According to individuals with knowledge of the situation, Adani Ports & Special Economic Zone (APSEZ) has won the bid for Karaikal Port in Puducherry, the union territory of India, for around Rs11 billion ($130 million).
Sources claim that APSEZ’s proposal was higher than the Vedanta group’s. Through this agreement, APSEZ will increase its footprint along the country’s eastern coast. The Andhra Pradesh ports of Gangavaram and Krishnapatnam were purchased by APSEZ in the previous two years. Additionally, it runs the ports or terminals in Visakhapatnam, Kattupalli, Ennore, and Dhamra.

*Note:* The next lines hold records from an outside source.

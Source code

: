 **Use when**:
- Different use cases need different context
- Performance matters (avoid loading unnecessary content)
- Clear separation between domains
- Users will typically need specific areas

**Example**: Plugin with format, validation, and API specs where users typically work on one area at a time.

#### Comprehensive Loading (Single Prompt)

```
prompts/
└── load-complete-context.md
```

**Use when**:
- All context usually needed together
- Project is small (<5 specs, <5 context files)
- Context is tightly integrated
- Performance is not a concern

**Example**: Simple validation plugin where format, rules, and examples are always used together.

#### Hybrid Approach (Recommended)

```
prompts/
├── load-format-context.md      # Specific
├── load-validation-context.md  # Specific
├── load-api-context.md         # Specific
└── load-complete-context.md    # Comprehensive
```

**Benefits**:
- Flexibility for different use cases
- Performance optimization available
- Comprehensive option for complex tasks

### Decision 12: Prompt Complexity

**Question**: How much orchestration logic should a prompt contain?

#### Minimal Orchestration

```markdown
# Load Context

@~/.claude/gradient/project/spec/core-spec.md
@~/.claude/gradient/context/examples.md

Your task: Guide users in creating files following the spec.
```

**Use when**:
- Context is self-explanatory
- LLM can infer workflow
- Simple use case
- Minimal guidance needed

APSEZ has a 538 million tonnes per year (mtpa) installed capacity, of which 203 mtpa are on the east coast. According to the requirements of the Insolvency and Bankruptcy Code, bids for the Karaikal port were called. The APSEZ’s offer was accepted last week by the port’s lenders.
The National Company Law Tribunal (NCLT) must now approve the deal before it can receive the go-ahead. Defaulting on loans totaling Rs29.6 billion ($360 million), the port was placed under insolvency proceedings in April.

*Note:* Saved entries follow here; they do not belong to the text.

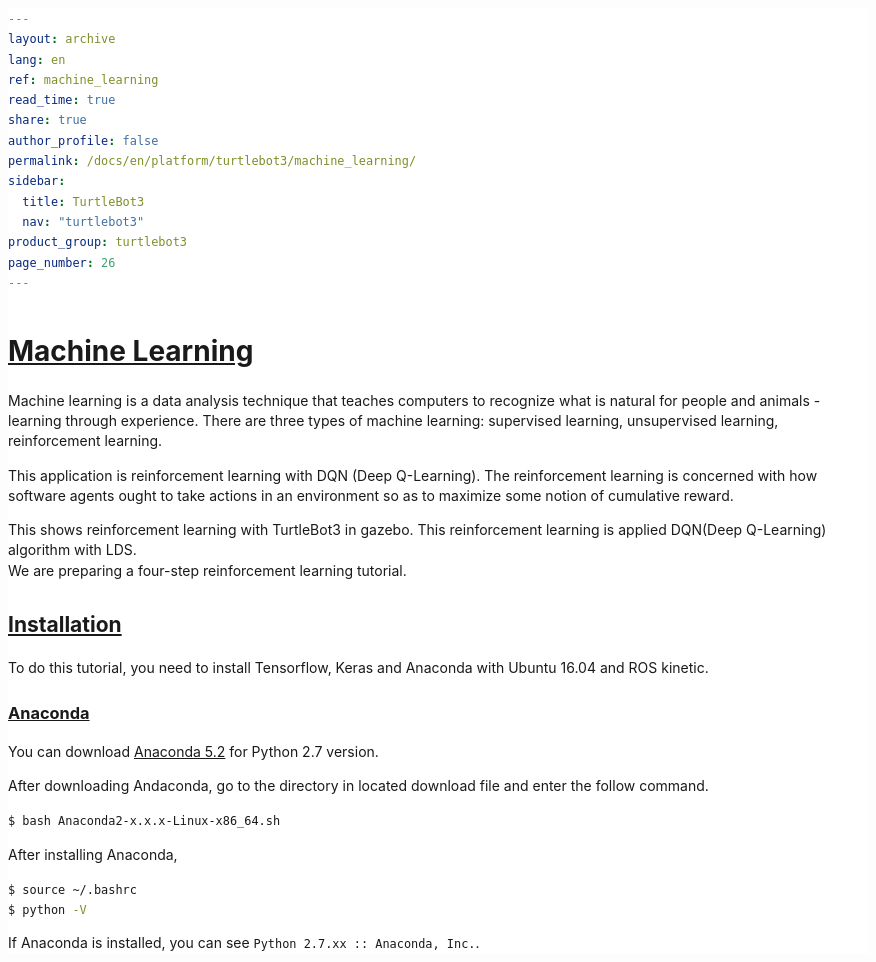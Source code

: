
 ```yaml
---
layout: archive
lang: en
ref: machine_learning
read_time: true
share: true
author_profile: false
permalink: /docs/en/platform/turtlebot3/machine_learning/
sidebar:
  title: TurtleBot3
  nav: "turtlebot3"
product_group: turtlebot3
page_number: 26
---
```


<div style="counter-reset: h1 13"></div>

# [Machine Learning](#machine-learning)
Machine learning is a data analysis technique that teaches computers to recognize what is natural for people and animals - learning through experience. There are three types of machine learning: supervised learning, unsupervised learning, reinforcement learning.

This application is reinforcement learning with DQN (Deep Q-Learning). The reinforcement learning is concerned with how software agents ought to take actions in an environment so as to maximize some notion of cumulative reward.

<iframe width="854" height="480" src="https://www.youtube.com/embed/WADmP0wzLxs" frameborder="0" allow="autoplay; encrypted-media" allowfullscreen></iframe>

This shows reinforcement learning with TurtleBot3 in gazebo.
This reinforcement learning is applied DQN(Deep Q-Learning) algorithm with LDS.  
We are preparing a four-step reinforcement learning tutorial.

## [Installation](#installation)
To do this tutorial, you need to install Tensorflow, Keras and Anaconda with Ubuntu 16.04 and ROS kinetic.

<iframe width="854" height="480" src="https://www.youtube.com/embed/s0qgunKt654" frameborder="0" allow="autoplay; encrypted-media" allowfullscreen></iframe>

### [Anaconda](#anaconda)
You can download [Anaconda 5.2](https://www.anaconda.com/download/#linux) for Python 2.7 version.

After downloading Andaconda, go to the directory in located download file and enter the follow command.

``` bash
$ bash Anaconda2-x.x.x-Linux-x86_64.sh
```

After installing Anaconda,
``` bash
$ source ~/.bashrc
$ python -V
```
If Anaconda is installed, you can see `Python 2.7.xx :: Anaconda, Inc.`.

Karaikal Port, an all-weather deep-water port, was created through a public-private collaboration in a build, operate, and transfer mode (PPP). The port, which was constructed over 600 acres and opened for business in April 2009, handles a variety of cargo, including coal, sugar, cement, fertilisers, agricultural products, and liquid cargo. Chennai-based MARG has a 45% interest in Karaikal Port Private Limited (KPPL), while four private equity funds hold a 44% stake.

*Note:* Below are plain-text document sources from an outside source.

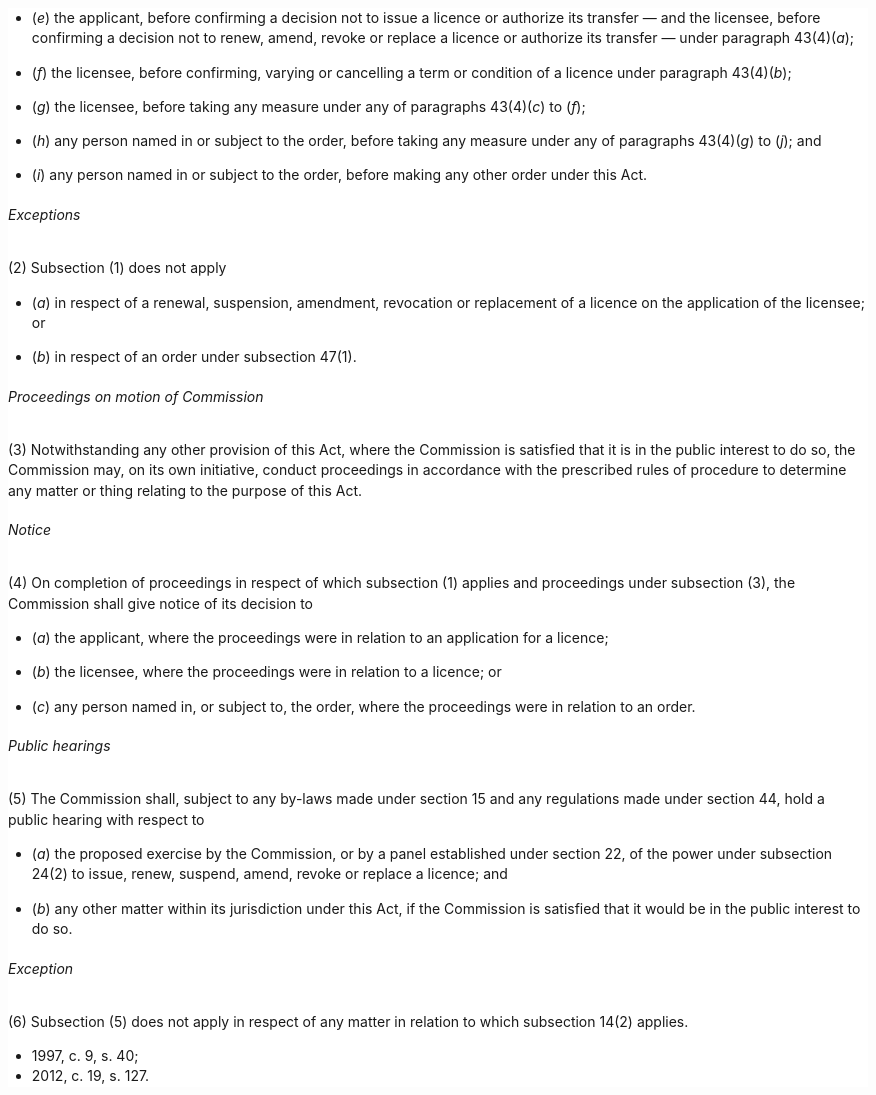   * (_e_) the applicant, before confirming a decision not to issue a licence or authorize its transfer — and the licensee, before confirming a decision not to renew, amend, revoke or replace a licence or authorize its transfer — under paragraph 43(4)(_a_);

  * (_f_) the licensee, before confirming, varying or cancelling a term or condition of a licence under paragraph 43(4)(_b_);

  * (_g_) the licensee, before taking any measure under any of paragraphs 43(4)(_c_) to (_f_);

  * (_h_) any person named in or subject to the order, before taking any measure under any of paragraphs 43(4)(_g_) to (_j_); and

  * (_i_) any person named in or subject to the order, before making any other order under this Act.

###### Exceptions

(2) Subsection (1) does not apply

  * (_a_) in respect of a renewal, suspension, amendment, revocation or replacement of a licence on the application of the licensee; or

  * (_b_) in respect of an order under subsection 47(1).

###### Proceedings on motion of Commission

(3) Notwithstanding any other provision of this Act, where the Commission is satisfied that it is in the public interest to do so, the Commission may, on its own initiative, conduct proceedings in accordance with the prescribed rules of procedure to determine any matter or thing relating to the purpose of this Act.

###### Notice

(4) On completion of proceedings in respect of which subsection (1) applies and proceedings under subsection (3), the Commission shall give notice of its decision to

  * (_a_) the applicant, where the proceedings were in relation to an application for a licence;

  * (_b_) the licensee, where the proceedings were in relation to a licence; or

  * (_c_) any person named in, or subject to, the order, where the proceedings were in relation to an order.

###### Public hearings

(5) The Commission shall, subject to any by-laws made under section 15 and any regulations made under section 44, hold a public hearing with respect to

  * (_a_) the proposed exercise by the Commission, or by a panel established under section 22, of the power under subsection 24(2) to issue, renew, suspend, amend, revoke or replace a licence; and

  * (_b_) any other matter within its jurisdiction under this Act, if the Commission is satisfied that it would be in the public interest to do so.

###### Exception

(6) Subsection (5) does not apply in respect of any matter in relation to which subsection 14(2) applies.

  * 1997, c. 9, s. 40;
  * 2012, c. 19, s. 127.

The equity funds are Ascent Capital Advisors India Private Limited, Jacob Ballas Capital India Private Limited, Affirma Capital India, and GIP India. In the first half of the present fiscal year, APSEZ’s ports on the country’s west coast handled 63% of cargo while those on the east coast handled 37%. In November, APSEZ and Gadot Chemical Terminals formed a new JV to buy Haifa Port in Israel.